Early (8am) I hear Ug throwing a coo'ing fit like she was being pestered by something...like the blue jay that visits daily to eat the larger seeds Ug tosses to the side bc she's picky on her seed she will eat. Anyway, I peek out and see a new white pigeon sitting with Ug on her roost, and Ug in her corner where she often sleeps, but throwing a verbal fit. 

I keep a watch here and there and it hit me. Ug is a he...not a she...and the new wild white pigeon already dropped eggs in Ugs bed and Ugs fit was him doing his "thing" in fertilization. Ug has been on top of them all morning...another hint she is a he....day sitting. 

I walked out there to add seed to the dish and Ug flew to me and landed on me...coo'd in the typically friendly manner and flew right back to the corner next to the new visitor. The new pigeon wasn't excited to see me, but stayed put watching me closely. I then changed the water for bathing and drinking, thinking it may be needed even more so. Surprised this wild one isn't flying off or making a fuss. 

So the question, which I've seen posted about dove, is can we move the roost to outside without having them abandon the eggs? We could tolerate Ug keeping home inside there, but a full family, well...its a bit more pooh. We would recreate the roost to the deck at same height, an area Ug often sits with us at when we are outside.

If it's too late, then we will do a roost move after the family gets feathers and start flight. But still create the other outside to encourage the next nest there. 

I won't demand a relay, even though I know these were just put out this morning. I'm kind of proud of Ug for finally becoming a bird after one and half years...I thought he would always be a human with feathers.


----------



## Patmara (Jul 6, 2018)

For reference on current situation. Ug is the dark gray blur fussing in 'his' bed area. Remember...very domesticated. The visitor is the white pigeon on the right. I took this picture standing in the same room as them. The new wild one stays, just very alert. I can't imagine she's excited about her new possible living arrangements that have humans in the shared space.


----------



## Patmara (Jul 6, 2018)

Correction...2.5 yo! Time flies when you're having fun! I was just corrected by my guy.


----------



## bootface (Jun 29, 2017)

Neither bird should be allowed to fly free. Ug is too tame and the white one is most likely an escaped domestic. I’d just replace their eggs with fakes. There’s no need for more pigeons.


----------



## Patmara (Jul 6, 2018)

bootface said:


> Neither bird should be allowed to fly free. Ug is too tame and the white one is most likely an escaped domestic. I’d just replace their eggs with fakes. There’s no need for more pigeons.


You think she's an escaped domestic? I hadn't considered that. 

Replacing the eggs isn't a horrible thought, but keeping what might be lost, is. 

We will run out for fake eggs, not sure I can find them that small, or make a couple if need be. We will keep the door open, but post ads of the find in places...if she stays, she stays. I know Ug isn't one to leave for long...she may decide to go home on her own also. 

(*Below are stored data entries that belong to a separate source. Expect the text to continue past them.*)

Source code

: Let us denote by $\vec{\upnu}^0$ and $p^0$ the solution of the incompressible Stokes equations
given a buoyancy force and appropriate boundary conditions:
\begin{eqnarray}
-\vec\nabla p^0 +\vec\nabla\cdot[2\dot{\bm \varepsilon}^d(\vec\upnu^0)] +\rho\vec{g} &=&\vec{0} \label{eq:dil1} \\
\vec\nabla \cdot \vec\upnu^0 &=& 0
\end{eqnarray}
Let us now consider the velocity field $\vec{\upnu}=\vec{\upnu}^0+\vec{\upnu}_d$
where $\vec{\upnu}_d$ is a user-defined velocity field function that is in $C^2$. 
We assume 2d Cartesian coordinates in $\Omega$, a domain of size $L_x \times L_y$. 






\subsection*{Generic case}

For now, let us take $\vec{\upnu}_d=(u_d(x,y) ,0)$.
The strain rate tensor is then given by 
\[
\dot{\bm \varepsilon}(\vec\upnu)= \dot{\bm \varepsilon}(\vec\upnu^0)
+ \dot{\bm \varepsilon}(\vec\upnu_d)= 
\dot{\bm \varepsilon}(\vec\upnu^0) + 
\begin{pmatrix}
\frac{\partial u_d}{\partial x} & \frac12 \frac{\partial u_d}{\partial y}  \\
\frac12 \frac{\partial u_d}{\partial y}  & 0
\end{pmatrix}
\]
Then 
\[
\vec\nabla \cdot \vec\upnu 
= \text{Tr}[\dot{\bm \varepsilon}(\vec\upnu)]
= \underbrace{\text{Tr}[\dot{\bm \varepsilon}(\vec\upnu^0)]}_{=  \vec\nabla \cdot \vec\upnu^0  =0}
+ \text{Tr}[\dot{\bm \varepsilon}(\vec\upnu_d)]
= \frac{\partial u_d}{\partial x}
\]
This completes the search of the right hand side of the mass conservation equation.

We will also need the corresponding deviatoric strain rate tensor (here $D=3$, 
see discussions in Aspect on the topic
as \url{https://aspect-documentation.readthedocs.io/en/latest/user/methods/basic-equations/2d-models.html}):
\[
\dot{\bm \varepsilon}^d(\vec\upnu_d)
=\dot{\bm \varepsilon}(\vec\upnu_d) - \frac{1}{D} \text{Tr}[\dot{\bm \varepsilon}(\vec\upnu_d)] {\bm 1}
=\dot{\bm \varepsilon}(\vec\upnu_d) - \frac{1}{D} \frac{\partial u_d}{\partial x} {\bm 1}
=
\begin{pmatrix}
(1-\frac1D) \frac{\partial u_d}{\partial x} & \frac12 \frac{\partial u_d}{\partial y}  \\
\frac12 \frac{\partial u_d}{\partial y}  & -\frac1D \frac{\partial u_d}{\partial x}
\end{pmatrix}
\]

You gave me something to consider that I hadn't before. Thank you.


----------



## Patmara (Jul 6, 2018)

*She's banded*

We have gotten close enough a number of times now to see and photo a band. After many pics, we acquired the full band info and looked up the owner. 

We have sent the club a message on their form and awaiting contact from them. In the meantime, we will care for her until we hear back.


----------



## Jay3 (May 4, 2008)

If your pigeon is allowed to fly freely like that, a predator will eventually get him. A hawk could even come in after him.
Where are you.


----------



## Patmara (Jul 6, 2018)

Jay3 said:


> If your pigeon is allowed to fly freely like that, a predator will eventually get him. A hawk could even come in after him.
> Where are you.


Very south Florida. He's had a hawk issue last year and learned to fly into the Florida room. The hawk did not continue after him, but frightened him enough to not leave for a flight for 3 months. 

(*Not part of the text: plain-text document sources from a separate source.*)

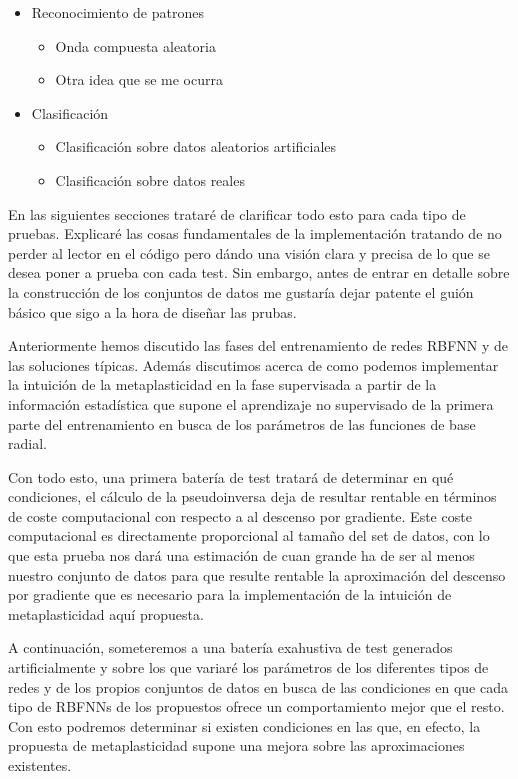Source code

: \documentclass[10pt,a4paper, twocolumn]{report}
\begin{document}
\begin{itemize}
	\item Reconocimiento de patrones
	\begin{itemize}
		\item Onda compuesta aleatoria
		\item Otra idea que se me ocurra
	\end{itemize}
	\item Clasificación
	\begin{itemize}
		\item Clasificación sobre datos aleatorios artificiales
		\item Clasificación sobre datos reales
	\end{itemize}
\end{itemize} 
En las siguientes secciones trataré de clarificar todo esto para cada tipo de pruebas. Explicaré las cosas fundamentales de la implementación tratando de no perder al lector en el código pero dándo una visión clara y precisa de lo que se desea poner a prueba con cada test. Sin embargo, antes de entrar en detalle sobre la construcción de los conjuntos de datos me gustaría dejar patente el guión básico que sigo a la hora de diseñar las prubas.

Anteriormente hemos discutido las fases del entrenamiento de redes RBFNN y de las soluciones típicas. Además discutimos acerca de como podemos implementar la intuición de la metaplasticidad en la fase supervisada a partir de la información estadística que supone el aprendizaje no supervisado de la primera parte del entrenamiento en busca de los parámetros de las funciones de base radial. 

Con todo esto, una primera batería de test tratará de determinar en qué condiciones, el cálculo de la pseudoinversa deja de resultar rentable en términos de coste computacional con respecto a al descenso por gradiente. Este coste computacional es directamente proporcional al tamaño del set de datos, con lo que esta prueba nos dará una estimación de cuan grande ha de ser al menos nuestro conjunto de datos para que resulte rentable la aproximación del descenso por gradiente que es necesario para la implementación de la intuición de metaplasticidad aquí propuesta.

A continuación, someteremos a una batería exahustiva de test generados artificialmente y sobre los que variaré los parámetros de los diferentes tipos de redes y de los propios conjuntos de datos en busca de las condiciones en que cada tipo de RBFNNs de los propuestos ofrece un comportamiento mejor que el resto. Con esto podremos determinar si existen condiciones en las que, en efecto, la propuesta de metaplasticidad supone una mejora sobre las aproximaciones existentes.
\end{document}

We are thinking a hawk may have distracted his new friend and she feels safe spending a bit of resting time here. Her pooh isn't the best and skinny compared to our boy. 

She's resting now, on his head, and seems content, yet very alert. Still haven't heard from the club that owns her band. We thankfully have plenty of seed in variety for her, and a high roost, with a boy smitten over her. 

She has taken 2 short flights with Ug today, and returned with him. She went out the door onto the deck once solo and right back inside. She tucks her wings in as she navigates the door each time, indicating unfamiliar with flying in a space of a door frame, and she's small compared to Ug. 

I hope nothing ever harms Ug, but his freedom is his. We love him, but wish a bird life for him. Hand raising him has limited his ability, sadly. I would like to think he survived Hurricane Irma bc we boarded him in safely. We took a direct hit with big damage...he was stressed, kept company, and safe. He was a part of our evac plan....cage ready and all...but we stayed and he was the only bird for days In the sky. He is much loved, and greater respected. I swear he flew to me to let her know I was ok to entrust.


----------



## Patmara (Jul 6, 2018)

*Profile pic*

My profile pic is of her, in front of Ug. She's a beautiful girl. We are happy to home her for the time...sadly Ug will likely lose her back to her rightful owner. But we will at least get her hydrated and fed well so she's back to health...poor girl has some bad poohs. Not sure of mites, and we will tend to any parasites as needed. She's safe even with open door policy.


----------



## cwebster (Dec 11, 2010)

Agree with Jay3 about vulnerability to predators. The two make a lovely pair. Would keep them safe.


----------



## Patmara (Jul 6, 2018)

cwebster said:


> Agree with Jay3 about vulnerability to predators. The two make a lovely pair. Would keep them safe.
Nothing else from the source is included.